Exercise goal: From the entries, return every line where the string "jsonString" shows up.

Task input:
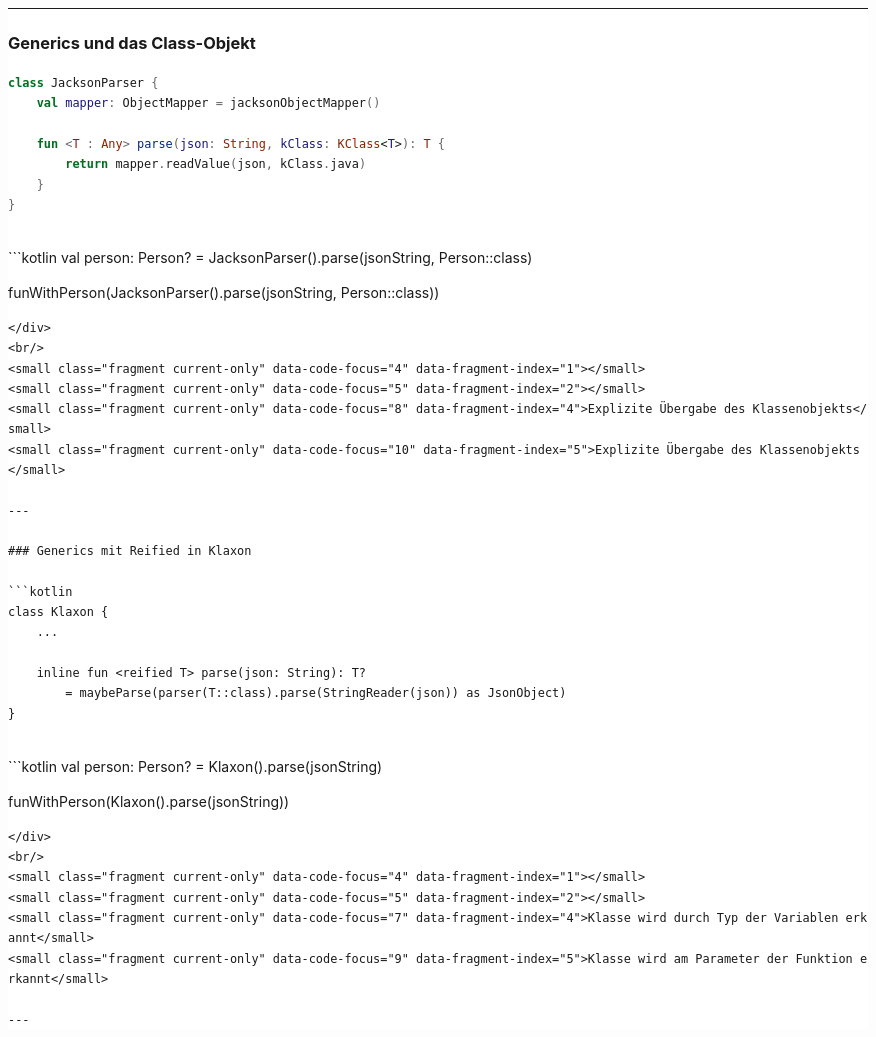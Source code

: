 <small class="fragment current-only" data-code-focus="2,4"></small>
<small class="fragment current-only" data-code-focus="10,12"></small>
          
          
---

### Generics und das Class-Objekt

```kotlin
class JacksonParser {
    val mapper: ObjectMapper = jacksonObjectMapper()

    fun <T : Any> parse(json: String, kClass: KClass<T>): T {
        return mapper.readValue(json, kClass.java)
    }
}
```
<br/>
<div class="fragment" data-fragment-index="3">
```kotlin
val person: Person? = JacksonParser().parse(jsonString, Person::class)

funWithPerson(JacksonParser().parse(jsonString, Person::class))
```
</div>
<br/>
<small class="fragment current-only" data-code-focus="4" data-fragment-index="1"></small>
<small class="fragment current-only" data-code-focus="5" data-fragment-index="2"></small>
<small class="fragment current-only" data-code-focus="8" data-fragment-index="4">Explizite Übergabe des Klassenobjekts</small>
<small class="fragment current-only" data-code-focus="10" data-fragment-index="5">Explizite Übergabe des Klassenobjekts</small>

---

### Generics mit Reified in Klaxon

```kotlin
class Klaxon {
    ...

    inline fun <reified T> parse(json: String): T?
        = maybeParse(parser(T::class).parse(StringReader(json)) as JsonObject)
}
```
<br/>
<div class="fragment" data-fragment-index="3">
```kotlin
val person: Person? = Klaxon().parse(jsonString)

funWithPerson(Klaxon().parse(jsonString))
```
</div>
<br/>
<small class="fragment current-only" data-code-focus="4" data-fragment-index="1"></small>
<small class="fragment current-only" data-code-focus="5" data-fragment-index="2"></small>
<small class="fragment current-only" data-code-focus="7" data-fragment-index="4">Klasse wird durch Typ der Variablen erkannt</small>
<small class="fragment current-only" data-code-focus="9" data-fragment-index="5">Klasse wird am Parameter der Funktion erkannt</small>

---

Solution for this exercise:
val person: Person? = JacksonParser().parse(jsonString, Person::class)
funWithPerson(JacksonParser().parse(jsonString, Person::class))
val person: Person? = Klaxon().parse(jsonString)
funWithPerson(Klaxon().parse(jsonString))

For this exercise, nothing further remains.